Copy exactly the lines of the data below that run from the line holding "- Tables in" through the line holding "Sep 28, 2020*", both ends included.

=-=-=

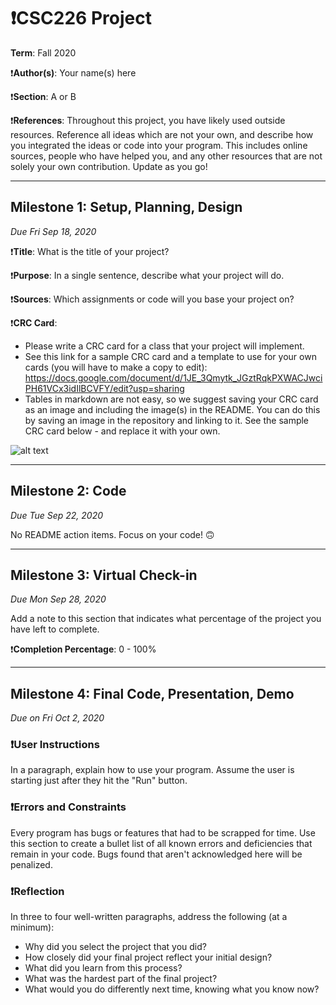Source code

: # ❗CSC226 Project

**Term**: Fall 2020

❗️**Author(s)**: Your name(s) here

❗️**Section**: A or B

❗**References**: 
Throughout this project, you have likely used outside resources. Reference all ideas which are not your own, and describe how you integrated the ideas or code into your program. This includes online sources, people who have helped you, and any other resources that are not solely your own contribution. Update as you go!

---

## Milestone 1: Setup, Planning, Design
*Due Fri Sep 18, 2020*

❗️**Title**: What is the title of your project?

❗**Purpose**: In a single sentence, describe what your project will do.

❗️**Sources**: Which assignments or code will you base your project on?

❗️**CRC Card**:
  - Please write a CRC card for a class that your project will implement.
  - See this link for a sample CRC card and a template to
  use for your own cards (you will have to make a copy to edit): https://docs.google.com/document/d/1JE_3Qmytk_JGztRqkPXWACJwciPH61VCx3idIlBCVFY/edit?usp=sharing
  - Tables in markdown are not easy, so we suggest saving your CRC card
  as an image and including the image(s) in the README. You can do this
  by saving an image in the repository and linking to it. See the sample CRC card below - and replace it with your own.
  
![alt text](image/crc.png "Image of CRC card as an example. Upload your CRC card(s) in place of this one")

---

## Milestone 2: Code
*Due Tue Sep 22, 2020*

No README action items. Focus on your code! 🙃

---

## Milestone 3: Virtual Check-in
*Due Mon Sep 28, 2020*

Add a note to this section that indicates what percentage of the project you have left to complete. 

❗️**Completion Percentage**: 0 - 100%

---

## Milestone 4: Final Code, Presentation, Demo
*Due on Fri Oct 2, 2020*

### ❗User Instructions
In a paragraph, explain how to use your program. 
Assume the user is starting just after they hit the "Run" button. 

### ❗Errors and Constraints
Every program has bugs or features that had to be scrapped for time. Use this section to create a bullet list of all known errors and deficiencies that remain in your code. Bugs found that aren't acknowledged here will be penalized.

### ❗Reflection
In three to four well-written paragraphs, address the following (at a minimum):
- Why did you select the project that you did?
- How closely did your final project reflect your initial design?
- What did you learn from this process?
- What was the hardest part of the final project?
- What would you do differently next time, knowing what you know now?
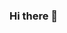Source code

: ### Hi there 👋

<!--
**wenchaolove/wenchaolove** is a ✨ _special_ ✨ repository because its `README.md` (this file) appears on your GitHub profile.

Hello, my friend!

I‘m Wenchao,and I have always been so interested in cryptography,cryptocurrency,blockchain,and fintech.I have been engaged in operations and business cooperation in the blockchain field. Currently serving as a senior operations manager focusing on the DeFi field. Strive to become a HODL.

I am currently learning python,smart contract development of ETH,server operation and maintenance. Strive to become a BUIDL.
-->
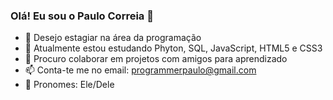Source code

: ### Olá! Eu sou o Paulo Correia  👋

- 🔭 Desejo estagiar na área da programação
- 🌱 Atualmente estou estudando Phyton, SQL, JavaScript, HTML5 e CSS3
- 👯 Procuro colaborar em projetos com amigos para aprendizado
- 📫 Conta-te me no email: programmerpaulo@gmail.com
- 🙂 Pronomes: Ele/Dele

=-=-=

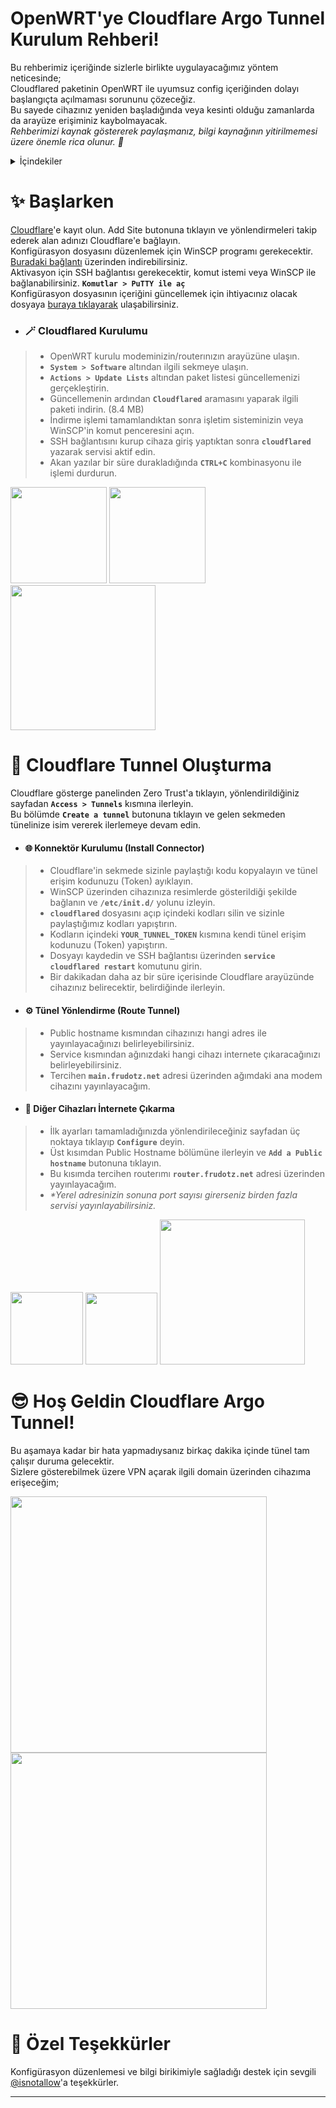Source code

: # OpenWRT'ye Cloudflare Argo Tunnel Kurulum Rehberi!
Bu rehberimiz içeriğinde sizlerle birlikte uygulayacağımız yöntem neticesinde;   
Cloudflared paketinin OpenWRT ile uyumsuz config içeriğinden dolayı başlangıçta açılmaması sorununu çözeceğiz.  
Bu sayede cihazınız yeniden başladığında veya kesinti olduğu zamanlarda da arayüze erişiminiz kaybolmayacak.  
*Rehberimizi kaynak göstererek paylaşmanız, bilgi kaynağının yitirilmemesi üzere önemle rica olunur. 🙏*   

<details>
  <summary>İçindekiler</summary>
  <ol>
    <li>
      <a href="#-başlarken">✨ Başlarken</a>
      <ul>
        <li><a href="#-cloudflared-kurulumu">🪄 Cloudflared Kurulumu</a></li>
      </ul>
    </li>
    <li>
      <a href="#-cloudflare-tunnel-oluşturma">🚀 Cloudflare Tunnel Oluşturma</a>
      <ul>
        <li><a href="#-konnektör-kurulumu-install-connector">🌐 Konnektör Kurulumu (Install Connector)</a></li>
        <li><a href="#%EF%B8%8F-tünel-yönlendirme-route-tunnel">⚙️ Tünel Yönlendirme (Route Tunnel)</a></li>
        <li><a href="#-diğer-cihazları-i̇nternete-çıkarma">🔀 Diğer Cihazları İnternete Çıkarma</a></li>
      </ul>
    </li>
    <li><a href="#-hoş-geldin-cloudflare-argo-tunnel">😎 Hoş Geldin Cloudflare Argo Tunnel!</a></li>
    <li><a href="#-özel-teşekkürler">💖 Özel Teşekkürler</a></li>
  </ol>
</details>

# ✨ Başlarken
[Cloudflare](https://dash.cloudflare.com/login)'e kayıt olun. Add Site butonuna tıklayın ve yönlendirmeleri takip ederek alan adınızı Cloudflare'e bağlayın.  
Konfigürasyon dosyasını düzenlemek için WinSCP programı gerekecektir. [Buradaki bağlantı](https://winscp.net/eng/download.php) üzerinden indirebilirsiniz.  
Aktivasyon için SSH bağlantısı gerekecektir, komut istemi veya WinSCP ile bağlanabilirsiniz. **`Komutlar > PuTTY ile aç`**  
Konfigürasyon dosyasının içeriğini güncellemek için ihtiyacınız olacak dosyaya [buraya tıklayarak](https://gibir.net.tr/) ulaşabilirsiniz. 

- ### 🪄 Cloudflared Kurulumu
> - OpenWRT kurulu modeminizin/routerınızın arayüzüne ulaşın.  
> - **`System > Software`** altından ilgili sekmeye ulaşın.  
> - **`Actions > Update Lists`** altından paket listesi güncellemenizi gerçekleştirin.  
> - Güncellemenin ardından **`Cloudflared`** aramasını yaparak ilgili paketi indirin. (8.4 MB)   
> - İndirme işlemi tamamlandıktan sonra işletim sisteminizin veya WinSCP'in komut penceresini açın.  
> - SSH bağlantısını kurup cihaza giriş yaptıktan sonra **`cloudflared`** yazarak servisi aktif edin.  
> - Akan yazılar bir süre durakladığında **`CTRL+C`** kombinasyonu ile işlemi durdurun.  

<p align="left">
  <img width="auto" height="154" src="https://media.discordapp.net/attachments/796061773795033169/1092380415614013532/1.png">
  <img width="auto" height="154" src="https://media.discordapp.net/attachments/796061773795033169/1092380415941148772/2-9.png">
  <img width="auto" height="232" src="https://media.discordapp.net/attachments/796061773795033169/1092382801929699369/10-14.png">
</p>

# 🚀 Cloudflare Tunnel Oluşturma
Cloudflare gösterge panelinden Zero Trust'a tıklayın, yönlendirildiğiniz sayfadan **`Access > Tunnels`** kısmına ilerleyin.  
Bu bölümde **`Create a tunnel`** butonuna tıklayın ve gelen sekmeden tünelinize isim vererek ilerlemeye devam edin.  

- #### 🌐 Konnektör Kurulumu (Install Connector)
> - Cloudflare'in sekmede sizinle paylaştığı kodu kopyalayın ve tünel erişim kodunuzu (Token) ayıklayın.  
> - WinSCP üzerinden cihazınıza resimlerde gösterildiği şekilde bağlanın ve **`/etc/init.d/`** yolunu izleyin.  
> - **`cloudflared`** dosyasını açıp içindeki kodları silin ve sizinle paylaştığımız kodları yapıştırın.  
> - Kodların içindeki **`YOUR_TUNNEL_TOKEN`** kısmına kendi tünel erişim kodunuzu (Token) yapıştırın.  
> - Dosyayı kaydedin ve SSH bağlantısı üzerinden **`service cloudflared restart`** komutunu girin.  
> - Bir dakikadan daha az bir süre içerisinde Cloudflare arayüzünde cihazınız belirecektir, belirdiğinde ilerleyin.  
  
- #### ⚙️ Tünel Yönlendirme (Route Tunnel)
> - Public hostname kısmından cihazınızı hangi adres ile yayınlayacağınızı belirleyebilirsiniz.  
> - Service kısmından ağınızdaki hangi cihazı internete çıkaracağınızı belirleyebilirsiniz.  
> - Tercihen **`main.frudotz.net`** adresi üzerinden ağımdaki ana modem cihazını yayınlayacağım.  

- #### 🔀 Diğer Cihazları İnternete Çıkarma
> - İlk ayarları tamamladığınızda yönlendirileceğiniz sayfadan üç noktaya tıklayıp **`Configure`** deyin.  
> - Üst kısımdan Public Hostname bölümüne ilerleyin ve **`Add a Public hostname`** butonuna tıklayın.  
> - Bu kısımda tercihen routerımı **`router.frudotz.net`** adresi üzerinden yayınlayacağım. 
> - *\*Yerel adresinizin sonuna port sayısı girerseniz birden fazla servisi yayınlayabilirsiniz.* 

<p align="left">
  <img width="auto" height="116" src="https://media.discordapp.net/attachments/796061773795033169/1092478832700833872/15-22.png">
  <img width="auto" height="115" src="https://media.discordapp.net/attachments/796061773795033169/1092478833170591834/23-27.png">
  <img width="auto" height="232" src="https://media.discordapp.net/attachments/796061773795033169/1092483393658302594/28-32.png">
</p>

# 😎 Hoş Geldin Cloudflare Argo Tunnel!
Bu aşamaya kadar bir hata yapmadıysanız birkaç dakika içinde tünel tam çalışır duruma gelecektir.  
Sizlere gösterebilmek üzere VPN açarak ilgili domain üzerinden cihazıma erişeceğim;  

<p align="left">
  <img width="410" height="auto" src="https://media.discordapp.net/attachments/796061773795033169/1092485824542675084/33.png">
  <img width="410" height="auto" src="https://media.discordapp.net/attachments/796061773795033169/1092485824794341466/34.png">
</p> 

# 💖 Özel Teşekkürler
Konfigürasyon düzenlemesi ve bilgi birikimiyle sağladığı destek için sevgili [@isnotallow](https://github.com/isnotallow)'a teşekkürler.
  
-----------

=-=-=

Response:
  - Tables in markdown are not easy, so we suggest saving your CRC card
  as an image and including the image(s) in the README. You can do this
  by saving an image in the repository and linking to it. See the sample CRC card below - and replace it with your own.
  
![alt text](image/crc.png "Image of CRC card as an example. Upload your CRC card(s) in place of this one")

---

## Milestone 2: Code
*Due Tue Sep 22, 2020*

No README action items. Focus on your code! 🙃

---

## Milestone 3: Virtual Check-in
*Due Mon Sep 28, 2020*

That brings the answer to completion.